Meanwhile, NASCAR has been pulling out all the stops to present a more exciting product for fans worldwide. Consequently, this time, a better and more lucrative charter deal was demanded by teams, especially the ones struggling to retain money without much guarantee of their future for a set period. After all, not everyone can receive the strategic genius and resources available to bigger organizations belonging to names such as Rick Hendrick or Joe Gibbs.

But multiple team owners told The Associated Press that NASCAR’s most recent proposal, which came two weeks ago, was one of the worst offers yet. Apart from guaranteeing charters for only seven years ,with an option for another seven years following that, it also includes a cost cap and the France family being allowed to buy charters.

The offer also means, none of the demands of the teams have been met. Making the charters permanent, receiving 45% of traditional media revenue, receiving 33% of new revenue and a guaranteed seat at the table to give teams some governance power, is what the teams want. But NASCAR isn’t budging.
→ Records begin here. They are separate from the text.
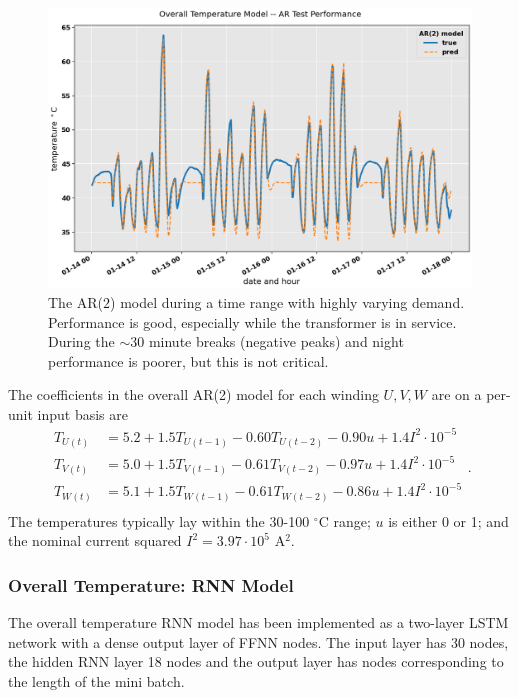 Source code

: \documentclass[]{article}
\begin{document}
\begin{figure}[!h]
	\centering
	\includegraphics[width=1\linewidth]{./figs/ar-model-performance.png}
	\caption{The AR($2$) model during a time range with highly varying demand. Performance is good, especially while the transformer is in service. During the $\sim 30$ minute breaks (negative peaks) and night performance is poorer, but this is not critical.}
	\label{fig:ar-model-performance}
\end{figure}

The coefficients in the overall AR(2) model for each winding $U,V,W$ are on a per-unit input basis are
\begin{equation}
\begin{aligned}
	T_{U(t)} &= 5.2 + 1.5T_{U(t-1)} - 0.60T_{U(t-2)}- 0.90u + 1.4I^2 \cdot 10^{-5} \\
	T_{V(t)} &= 5.0 + 1.5T_{V(t-1)} - 0.61T_{V(t-2)}- 0.97u + 1.4I^2 \cdot 10^{-5} \\
	T_{W(t)} &= 5.1 + 1.5T_{W(t-1)} - 0.61T_{W(t-2)}- 0.86u + 1.4I^2 \cdot 10^{-5} \\
\end{aligned}.
\end{equation}
The temperatures typically lay within the 30-100 $^\circ$C range; $u$ is either 0 or 1; and the nominal current squared $I^2 = 3.97 \cdot 10^5$ A$^2$.

\subsubsection{Overall Temperature: RNN Model} \label{sec:results-overall-rnn}
The overall temperature RNN model has been implemented as a two-layer LSTM network with a dense output layer of FFNN nodes. The input layer has 30 nodes, the hidden RNN layer 18 nodes and the output layer has nodes corresponding to the length of the mini batch. 
\end{document}
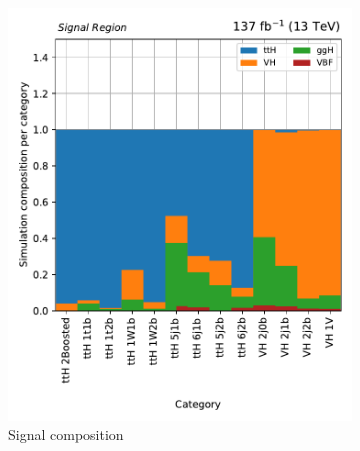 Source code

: \begin{figure}[htbp]
    \centering
    \begin{subfigure}[b]{0.49\textwidth}
        \includegraphics[width=\textwidth]{figures/region_plots/full_Run2/region_0/signal_composition.pdf}
        \caption{Signal composition}
    \end{subfigure}
    \hfill
    \begin{subfigure}[b]{0.49\textwidth}

\end{subfigure}
\end{figure}
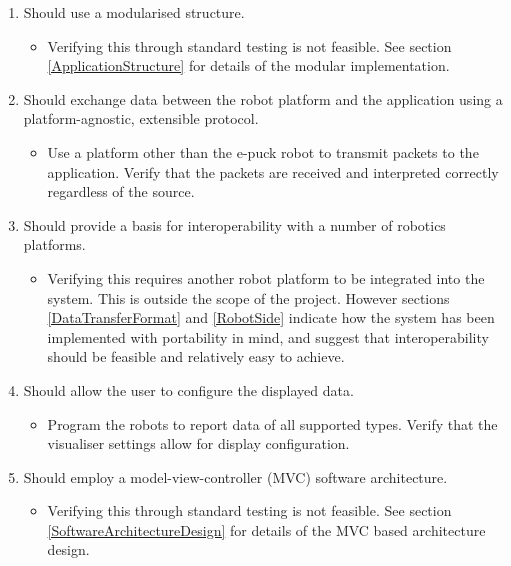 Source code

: \begin{enumerate}[label=S\arabic*.]
 \item Should use a modularised structure.
 \begin{itemize}
  \item Verifying this through standard testing is not feasible. See section \ref{ApplicationStructure} for details of the modular implementation.
 \end{itemize}
 
 \item Should exchange data between the robot platform and the application using a platform-agnostic, extensible protocol.
 \begin{itemize}
  \item Use a platform other than the e-puck robot to transmit packets to the application. Verify that the packets are received and interpreted correctly regardless of the source.
 \end{itemize}
 
 \item Should provide a basis for interoperability with a number of robotics platforms.
 \begin{itemize}
  \item Verifying this requires another robot platform to be integrated into the system. This is outside the scope of the project. However sections \ref{DataTransferFormat} and \ref{RobotSide} indicate how the system has been implemented with portability in mind, and suggest that interoperability should be feasible and relatively easy to achieve.
 \end{itemize}
 
 \item Should allow the user to configure the displayed data.
 \begin{itemize}
  \item Program the robots to report data of all supported types. Verify that the visualiser settings allow for display configuration.
 \end{itemize}
 
 \item Should employ a model-view-controller (MVC) software architecture.
 \begin{itemize}
  \item Verifying this through standard testing is not feasible. See section \ref{SoftwareArchitectureDesign} for details of the MVC based architecture design.
 \end{itemize}
 

\end{enumerate}
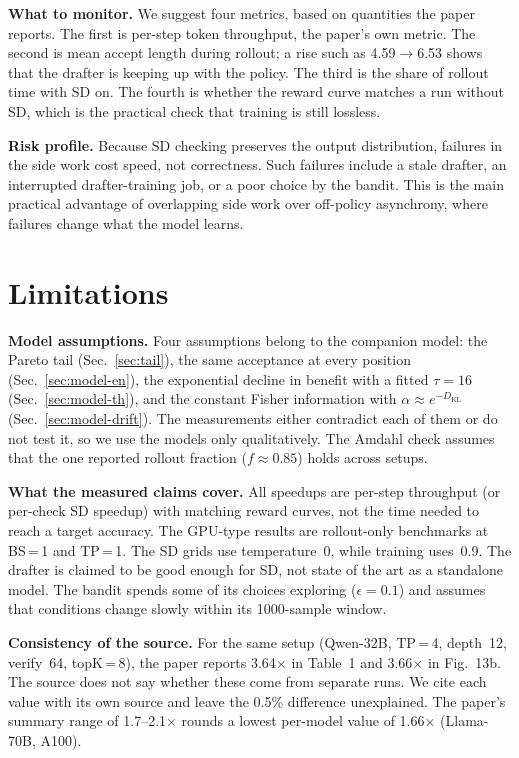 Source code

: \documentclass[conference]{IEEEtran}
\newcommand{\x}{\ensuremath{\times}}
\begin{document}
\textbf{What to monitor.} We suggest four metrics, based on quantities the paper reports. The first is per-step token throughput, the paper's own metric. The second is mean accept length during rollout; a rise such as 4.59$\to$6.53 shows that the drafter is keeping up with the policy. The third is the share of rollout time with SD on. The fourth is whether the reward curve matches a run without SD, which is the practical check that training is still lossless.

\textbf{Risk profile.} Because SD checking preserves the output distribution, failures in the side work cost speed, not correctness. Such failures include a stale drafter, an interrupted drafter-training job, or a poor choice by the bandit. This is the main practical advantage of overlapping side work over off-policy asynchrony, where failures change what the model learns.

\section{Limitations}
\label{sec:threats}

\textbf{Model assumptions.} Four assumptions belong to the companion model: the Pareto tail (Sec.~\ref{sec:tail}), the same acceptance at every position (Sec.~\ref{sec:model-en}), the exponential decline in benefit with a fitted $\tau=16$ (Sec.~\ref{sec:model-th}), and the constant Fisher information with $\alpha\approx e^{-D_{\mathrm{KL}}}$ (Sec.~\ref{sec:model-drift}). The measurements either contradict each of them or do not test it, so we use the models only qualitatively. The Amdahl check assumes that the one reported rollout fraction ($f\approx0.85$) holds across setups.

\textbf{What the measured claims cover.} All speedups are per-step throughput (or per-check SD speedup) with matching reward curves, not the time needed to reach a target accuracy. The GPU-type results are rollout-only benchmarks at BS\,=\,1 and TP\,=\,1. The SD grids use temperature~0, while training uses~0.9. The drafter is claimed to be good enough for SD, not state of the art as a standalone model. The bandit spends some of its choices exploring ($\epsilon=0.1$) and assumes that conditions change slowly within its 1000-sample window.

\textbf{Consistency of the source.} For the same setup (Qwen-32B, TP\,=\,4, depth~12, verify~64, topK\,=\,8), the paper reports 3.64\x{} in Table~1 and 3.66\x{} in Fig.~13b. The source does not say whether these come from separate runs. We cite each value with its own source and leave the 0.5\% difference unexplained. The paper's summary range of 1.7--2.1\x{} rounds a lowest per-model value of 1.66\x{} (Llama-70B, A100).
\end{document}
In case, the two parties can’t reach an agreement, precedent shows there is a chance the teams will boycott races. In 1969, Richard Petty and other drivers refused to race at Talladega due to the issues over tire durability. Then-NASCAR chairman Bill France Sr. put the race on anyway and worked to find other drivers to fill the field. Will Jim France be forced to do something similar, in case NASCAR teams remain formidable on their demands.

Newer heavy-hitters like 23XI Racing or Spire Motorsports have been loud in asking for a permanent spot on the table (so they won’t have to empty their pockets by renewing their charters). These revelations shed a concerning light on all perceived advancements in the negotiation process. For starters, Michael Jordan (co-owner of 23XI) expressed earlier in the spring how NASCAR might ‘die’ if the governing body keeps imposing these 7-year-long charter restrictions, with inflation not helping the teams either.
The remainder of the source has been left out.